» **TASK BRIEF**: In the entries below, find the line with "effectively reverts #7946)" and the line with "make it optional"; give again those lines and every line between them, exactly.

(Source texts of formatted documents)

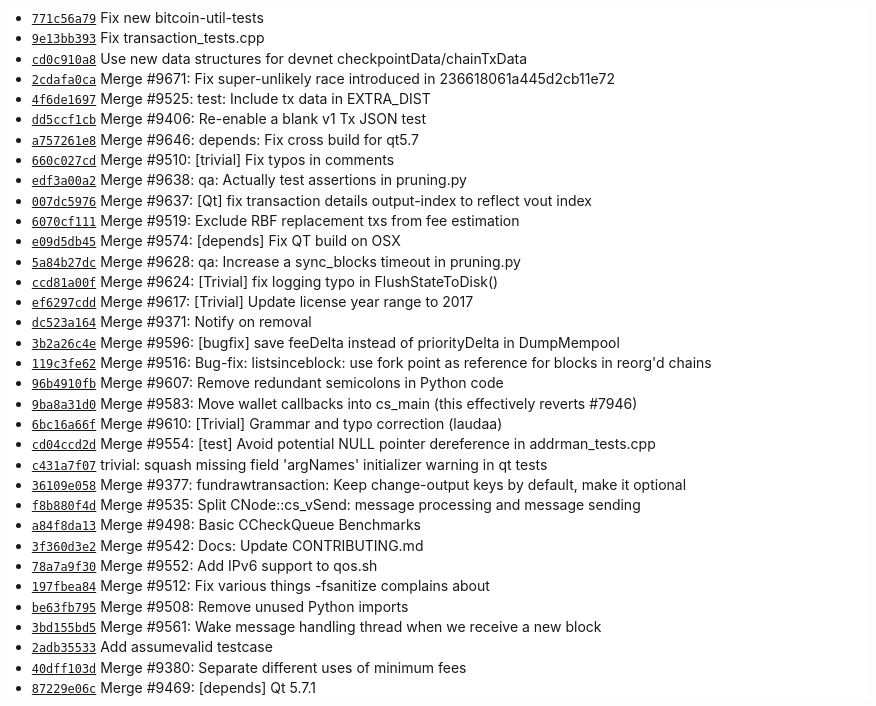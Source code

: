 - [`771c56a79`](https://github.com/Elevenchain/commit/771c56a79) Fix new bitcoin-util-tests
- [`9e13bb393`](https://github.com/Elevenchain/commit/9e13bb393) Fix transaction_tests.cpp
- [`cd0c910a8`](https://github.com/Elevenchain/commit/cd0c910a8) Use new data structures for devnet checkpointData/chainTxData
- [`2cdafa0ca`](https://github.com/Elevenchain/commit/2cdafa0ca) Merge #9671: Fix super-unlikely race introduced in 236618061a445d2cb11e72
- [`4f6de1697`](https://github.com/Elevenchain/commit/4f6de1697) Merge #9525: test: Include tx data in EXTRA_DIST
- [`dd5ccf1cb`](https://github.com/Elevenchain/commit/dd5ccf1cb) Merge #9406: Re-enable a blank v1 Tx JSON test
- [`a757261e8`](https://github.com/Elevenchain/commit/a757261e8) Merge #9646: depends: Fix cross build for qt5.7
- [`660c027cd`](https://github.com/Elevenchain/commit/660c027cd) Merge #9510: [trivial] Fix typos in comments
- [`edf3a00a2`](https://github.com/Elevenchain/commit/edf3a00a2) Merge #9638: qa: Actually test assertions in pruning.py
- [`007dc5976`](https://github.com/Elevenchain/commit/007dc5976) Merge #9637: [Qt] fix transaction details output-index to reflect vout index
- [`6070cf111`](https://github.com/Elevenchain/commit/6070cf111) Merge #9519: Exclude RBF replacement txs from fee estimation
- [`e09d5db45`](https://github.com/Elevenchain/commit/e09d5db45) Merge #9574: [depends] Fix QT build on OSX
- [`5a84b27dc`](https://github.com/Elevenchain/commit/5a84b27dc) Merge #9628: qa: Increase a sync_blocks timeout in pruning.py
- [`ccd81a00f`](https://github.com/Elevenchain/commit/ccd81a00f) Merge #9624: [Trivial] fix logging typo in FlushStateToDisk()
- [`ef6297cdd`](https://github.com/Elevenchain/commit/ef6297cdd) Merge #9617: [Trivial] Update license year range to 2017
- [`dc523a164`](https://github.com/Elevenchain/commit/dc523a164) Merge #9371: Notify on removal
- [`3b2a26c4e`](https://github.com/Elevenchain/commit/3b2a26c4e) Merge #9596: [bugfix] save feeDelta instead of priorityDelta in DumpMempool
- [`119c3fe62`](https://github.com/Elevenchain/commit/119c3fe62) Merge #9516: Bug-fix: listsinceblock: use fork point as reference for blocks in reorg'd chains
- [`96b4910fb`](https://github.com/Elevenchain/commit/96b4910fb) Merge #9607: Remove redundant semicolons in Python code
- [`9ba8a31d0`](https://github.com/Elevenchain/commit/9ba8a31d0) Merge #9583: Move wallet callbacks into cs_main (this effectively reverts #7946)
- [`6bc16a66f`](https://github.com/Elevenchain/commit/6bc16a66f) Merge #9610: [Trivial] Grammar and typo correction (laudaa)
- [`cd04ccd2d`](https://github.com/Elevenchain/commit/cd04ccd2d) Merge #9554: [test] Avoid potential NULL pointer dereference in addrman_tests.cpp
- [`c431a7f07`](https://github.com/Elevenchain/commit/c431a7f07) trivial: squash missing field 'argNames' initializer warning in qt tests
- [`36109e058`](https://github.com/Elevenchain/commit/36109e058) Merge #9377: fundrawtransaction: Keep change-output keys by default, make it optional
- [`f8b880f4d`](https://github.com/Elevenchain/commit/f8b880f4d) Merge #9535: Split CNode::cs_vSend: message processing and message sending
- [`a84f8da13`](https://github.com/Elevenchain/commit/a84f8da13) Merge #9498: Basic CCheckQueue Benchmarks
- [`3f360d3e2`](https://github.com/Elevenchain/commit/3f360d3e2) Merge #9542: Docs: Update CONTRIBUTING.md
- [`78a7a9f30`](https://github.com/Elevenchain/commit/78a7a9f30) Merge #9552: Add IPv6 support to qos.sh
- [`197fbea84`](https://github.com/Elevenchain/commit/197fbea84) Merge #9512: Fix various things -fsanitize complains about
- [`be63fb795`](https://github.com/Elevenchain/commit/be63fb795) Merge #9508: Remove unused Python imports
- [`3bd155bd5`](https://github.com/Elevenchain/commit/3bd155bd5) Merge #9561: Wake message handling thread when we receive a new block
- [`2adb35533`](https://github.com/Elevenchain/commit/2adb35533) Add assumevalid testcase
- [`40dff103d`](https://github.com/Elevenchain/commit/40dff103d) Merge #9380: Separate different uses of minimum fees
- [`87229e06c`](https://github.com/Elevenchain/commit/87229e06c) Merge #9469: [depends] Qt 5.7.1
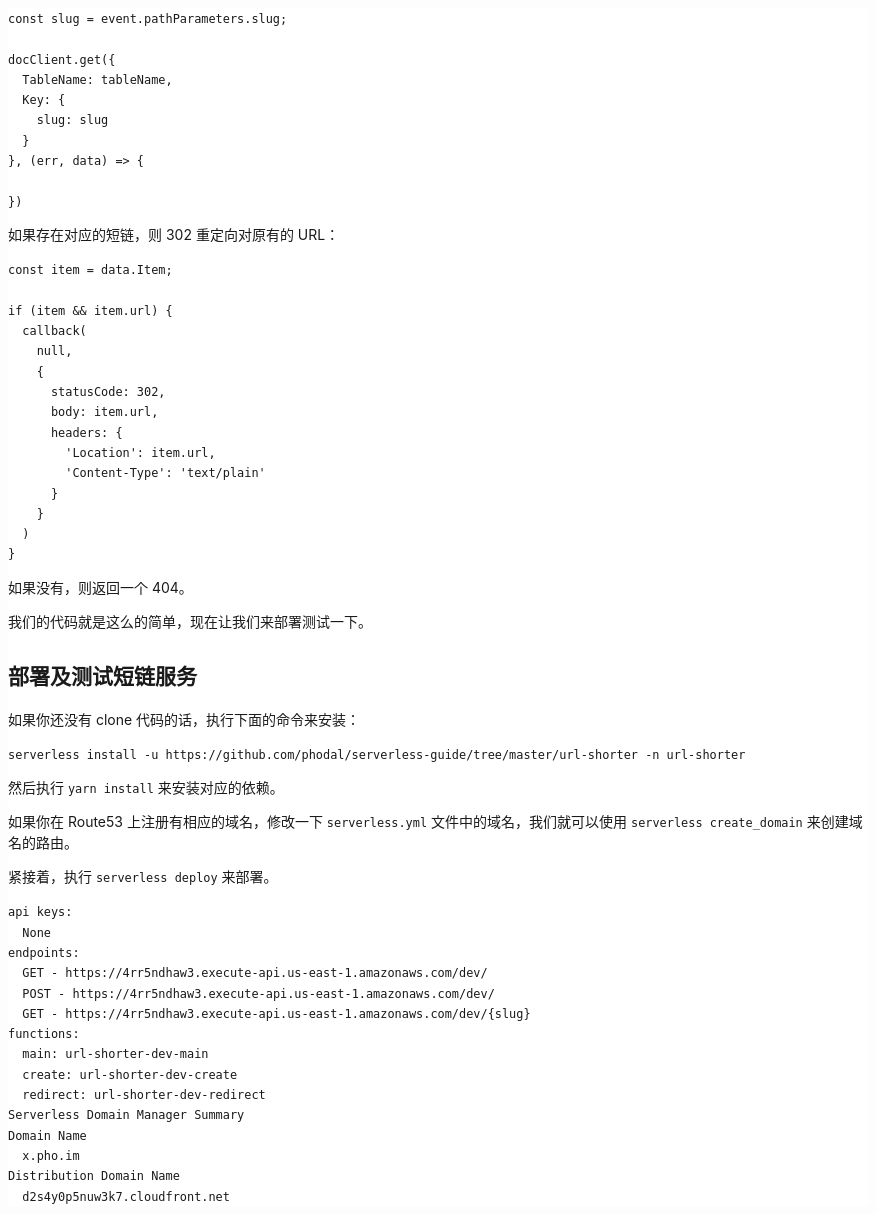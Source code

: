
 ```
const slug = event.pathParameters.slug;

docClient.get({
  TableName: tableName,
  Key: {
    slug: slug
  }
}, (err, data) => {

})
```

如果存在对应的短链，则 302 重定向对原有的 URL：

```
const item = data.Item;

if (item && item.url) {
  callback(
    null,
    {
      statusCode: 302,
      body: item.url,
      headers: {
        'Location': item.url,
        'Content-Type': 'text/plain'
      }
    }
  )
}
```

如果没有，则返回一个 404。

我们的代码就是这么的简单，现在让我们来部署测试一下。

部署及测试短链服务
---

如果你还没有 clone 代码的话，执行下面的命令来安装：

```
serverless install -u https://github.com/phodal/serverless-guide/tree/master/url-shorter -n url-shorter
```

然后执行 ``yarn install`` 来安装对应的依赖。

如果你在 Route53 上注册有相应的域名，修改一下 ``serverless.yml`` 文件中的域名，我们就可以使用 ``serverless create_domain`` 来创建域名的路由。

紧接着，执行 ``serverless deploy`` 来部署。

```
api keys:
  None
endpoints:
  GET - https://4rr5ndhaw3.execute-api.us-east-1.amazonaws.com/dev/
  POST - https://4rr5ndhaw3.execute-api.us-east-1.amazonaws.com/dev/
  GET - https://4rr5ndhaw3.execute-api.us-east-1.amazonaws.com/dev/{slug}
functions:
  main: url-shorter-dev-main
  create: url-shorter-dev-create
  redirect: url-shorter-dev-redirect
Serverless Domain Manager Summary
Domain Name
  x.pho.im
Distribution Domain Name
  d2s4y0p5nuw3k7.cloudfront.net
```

» **TASK RESULT**:
- [`9ba8a31d0`](https://github.com/Elevenchain/commit/9ba8a31d0) Merge #9583: Move wallet callbacks into cs_main (this effectively reverts #7946)
- [`6bc16a66f`](https://github.com/Elevenchain/commit/6bc16a66f) Merge #9610: [Trivial] Grammar and typo correction (laudaa)
- [`cd04ccd2d`](https://github.com/Elevenchain/commit/cd04ccd2d) Merge #9554: [test] Avoid potential NULL pointer dereference in addrman_tests.cpp
- [`c431a7f07`](https://github.com/Elevenchain/commit/c431a7f07) trivial: squash missing field 'argNames' initializer warning in qt tests
- [`36109e058`](https://github.com/Elevenchain/commit/36109e058) Merge #9377: fundrawtransaction: Keep change-output keys by default, make it optional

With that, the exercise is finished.